Applied

1. This exercise focuses on the brain tumor data, which is included in the ISLP library.

• (a) Plot the Kaplan-Meier survival curve with ± 1 standard error bands, using the KaplanMeierFitter() estimator in the lifelines package.

• (b) Draw a bootstrap sample of size n = 88 from the pairs ( yi, δi ), and compute the resulting Kaplan-Meier survival curve. Repeat this process B = 200 times. Use the results to obtain an estimate of the standard error of the Kaplan-Meier survival curve at each timepoint. Compare this to the standard errors obtained in (a).

• (c) Fit a Cox proportional hazards model that uses all of the predictors to predict survival. Summarize the main findings.

• (d) Stratify the data by the value of ki . (Since only one observation has ki==40 , you can group that observation together with the observations that have ki==60 .) Plot Kaplan-Meier survival curves for each of the five strata, adjusted for the other predictors.

1. This exercise makes use of the data in Table 11.4.

• (a) Create two groups of observations. In Group 1, X < 2, whereas in Group 2, X ≥ 2. Plot the Kaplan-Meier survival curves corresponding to the two groups. Be sure to label the curves so that it is clear which curve corresponds to which group. By eye, does there appear to be a difference between the two groups’ survival curves?

• (b) Fit Cox’s proportional hazards model, using the group indicator as a covariate. What is the estimated coefficient? Write a sentence providing the interpretation of this coefficient, in terms of the hazard or the instantaneous probability of the event. Is there evidence that the true coefficient value is non-zero?
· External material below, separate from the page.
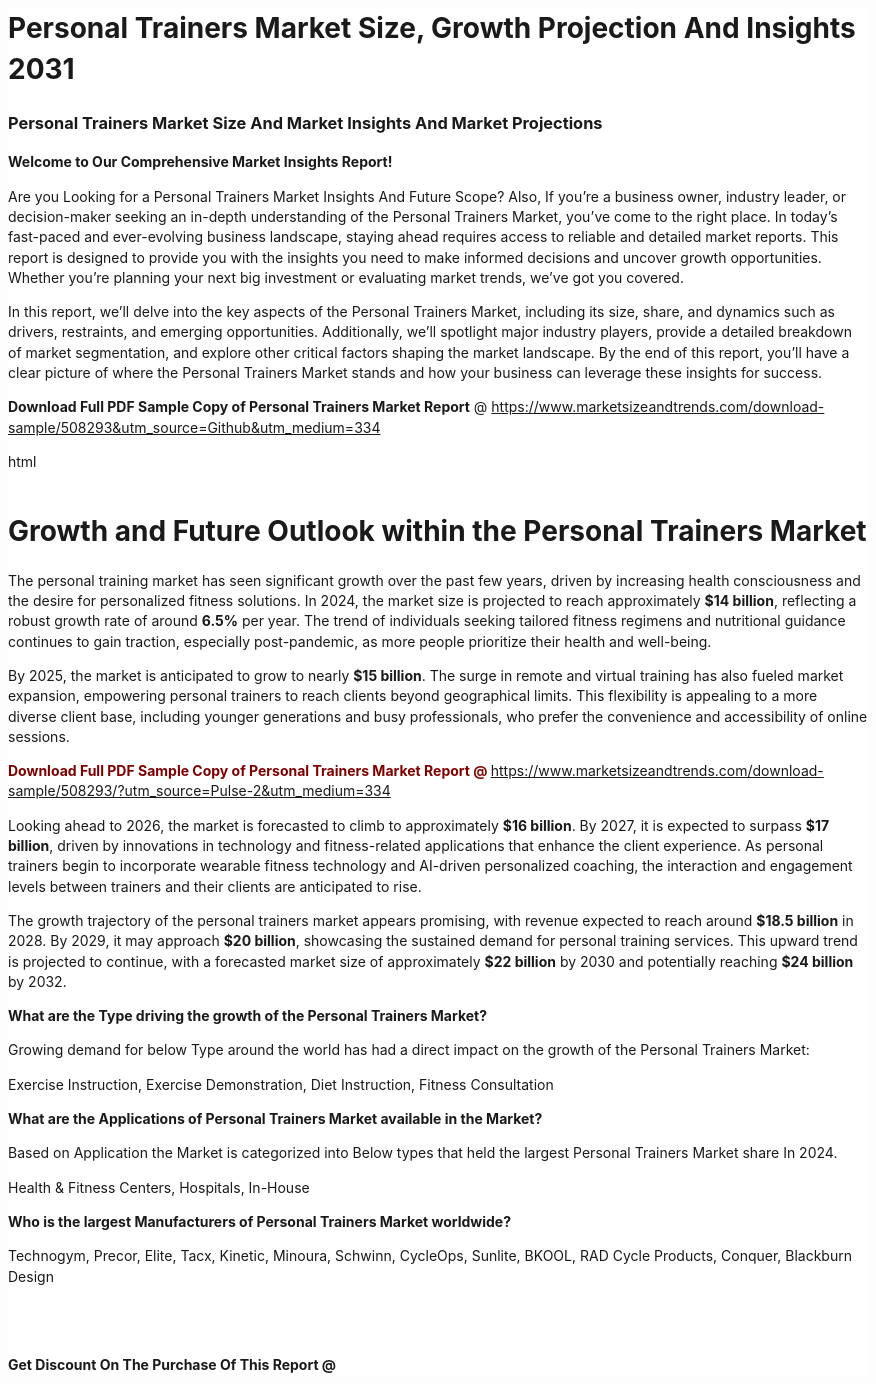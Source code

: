 <h1> Personal Trainers Market Size, Growth Projection And Insights 2031</h1><div class="" data-test-id=""><h3><span class="">Personal Trainers Market Size And Market Insights And Market Projections</span></h3></div><div class="" data-test-id=""><p><strong>Welcome to Our Comprehensive Market Insights Report!</strong></p><p>Are you Looking for a Personal Trainers Market Insights And Future Scope? Also, If you&rsquo;re a business owner, industry leader, or decision-maker seeking an in-depth understanding of the Personal Trainers Market, you&rsquo;ve come to the right place. In today&rsquo;s fast-paced and ever-evolving business landscape, staying ahead requires access to reliable and detailed market reports. This report is designed to provide you with the insights you need to make informed decisions and uncover growth opportunities. Whether you&rsquo;re planning your next big investment or evaluating market trends, we&rsquo;ve got you covered.</p><p>In this report, we&rsquo;ll delve into the key aspects of the Personal Trainers Market, including its size, share, and dynamics such as drivers, restraints, and emerging opportunities. Additionally, we&rsquo;ll spotlight major industry players, provide a detailed breakdown of market segmentation, and explore other critical factors shaping the market landscape. By the end of this report, you&rsquo;ll have a clear picture of where the Personal Trainers Market stands and how your business can leverage these insights for success.</p><p><strong>Download Full PDF Sample Copy of Personal Trainers Market Report</strong> @ <a href="https://www.marketsizeandtrends.com/download-sample/508293&utm_source=Github&utm_medium=334" target="_blank">https://www.marketsizeandtrends.com/download-sample/508293&utm_source=Github&utm_medium=334</a></p></div><div class="" data-test-id=""><p><span class="">html<!DOCTYPE html><html lang="en"><head> <meta charset="UTF-8"> <meta name="viewport" content="width=device-width, initial-scale=1.0"> <title>Personal Trainers Market Growth and Future Outlook</title></head><body> <h1>Growth and Future Outlook within the Personal Trainers Market</h1> <p>The personal training market has seen significant growth over the past few years, driven by increasing health consciousness and the desire for personalized fitness solutions. In 2024, the market size is projected to reach approximately <strong>$14 billion</strong>, reflecting a robust growth rate of around <strong>6.5%</strong> per year. The trend of individuals seeking tailored fitness regimens and nutritional guidance continues to gain traction, especially post-pandemic, as more people prioritize their health and well-being.</p> <p>By 2025, the market is anticipated to grow to nearly <strong>$15 billion</strong>. The surge in remote and virtual training has also fueled market expansion, empowering personal trainers to reach clients beyond geographical limits. This flexibility is appealing to a more diverse client base, including younger generations and busy professionals, who prefer the convenience and accessibility of online sessions.</p> <p><strong><span style="color: #800000;">Download Full PDF Sample Copy of Personal Trainers Market Report @</span>&nbsp;</strong><a href="https://www.marketsizeandtrends.com/download-sample/508293/?utm_source=Pulse-2&amp;utm_medium=334">https://www.marketsizeandtrends.com/download-sample/508293/?utm_source=Pulse-2&amp;utm_medium=334</a></p> <p>Looking ahead to 2026, the market is forecasted to climb to approximately <strong>$16 billion</strong>. By 2027, it is expected to surpass <strong>$17 billion</strong>, driven by innovations in technology and fitness-related applications that enhance the client experience. As personal trainers begin to incorporate wearable fitness technology and AI-driven personalized coaching, the interaction and engagement levels between trainers and their clients are anticipated to rise.</p> <p>The growth trajectory of the personal trainers market appears promising, with revenue expected to reach around <strong>$18.5 billion</strong> in 2028. By 2029, it may approach <strong>$20 billion</strong>, showcasing the sustained demand for personal training services. This upward trend is projected to continue, with a forecasted market size of approximately <strong>$22 billion</strong> by 2030 and potentially reaching <strong>$24 billion</strong> by 2032.</p> </body></html></span></p><p><strong><span class="">What are the&nbsp;Type driving the growth of the Personal Trainers Market?</span></strong></p></div><div class="" data-test-id=""><p><span class="">Growing demand for below Type around the world has had a direct impact on the growth of the Personal Trainers Market:</span></p></div><div class="" data-test-id=""><p>Exercise Instruction, Exercise Demonstration, Diet Instruction, Fitness Consultation</p><p><span class=""><strong>What are the&nbsp;Applications&nbsp;of Personal Trainers Market available in the Market?</strong></span></p></div><div class="" data-test-id=""><p><span class="">Based on Application the Market is categorized into Below types that held the largest Personal Trainers Market share In 2024.</span></p></div><div class="" data-test-id=""><p><span class="">Health & Fitness Centers, Hospitals, In-House</span></p><p><span class=""><strong>Who is the largest Manufacturers of Personal Trainers Market worldwide?</strong></span></p></div><div class="" data-test-id=""><p><span class="">Technogym, Precor, Elite, Tacx, Kinetic, Minoura, Schwinn, CycleOps, Sunlite, BKOOL, RAD Cycle Products, Conquer, Blackburn Design</span></p></div><div class="" data-test-id="">&nbsp;</div><div class="" data-test-id="">&nbsp;</div><div class="" data-test-id=""><p><span class=""><strong>Get Discount On The Purchase Of This Report @</strong>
• (c) Recall from Section 11.5.2 that in the case of a single binary covariate, the log-rank test statistic should be identical to the score statistic for the Cox model. Conduct a log-rank test to determine whether there is a difference between the survival curves for the two groups. How does the p -value for the log-rank test statistic compare to the p -value for the score statistic for the Cox model from (b)?

12 Unsupervised Learning

Most of this book concerns supervised learning methods such as regression and classification. In the supervised learning setting, we typically have access to a set of p features X 1 , X 2 , . . . , Xp , measured on n observations, and a response Y also measured on those same n observations. The goal is then to predict Y using X 1 , X 2 , . . . , Xp .

This chapter will instead focus on unsupervised learning , a set of statistical tools intended for the setting in which we have only a set of features X 1 , X 2 , . . . , Xp measured on n observations. We are not interested in prediction, because we do not have an associated response variable Y . Rather, the goal is to discover interesting things about the measurements on X 1 , X 2 , . . . , Xp . Is there an informative way to visualize the data? Can we discover subgroups among the variables or among the observations? Unsupervised learning refers to a diverse set of techniques for answering questions such as these. In this chapter, we will focus on two particular types of unsupervised learning: principal components analysis , a tool used for data visualization or data pre-processing before supervised techniques are applied, and clustering , a broad class of methods for discovering unknown subgroups in data.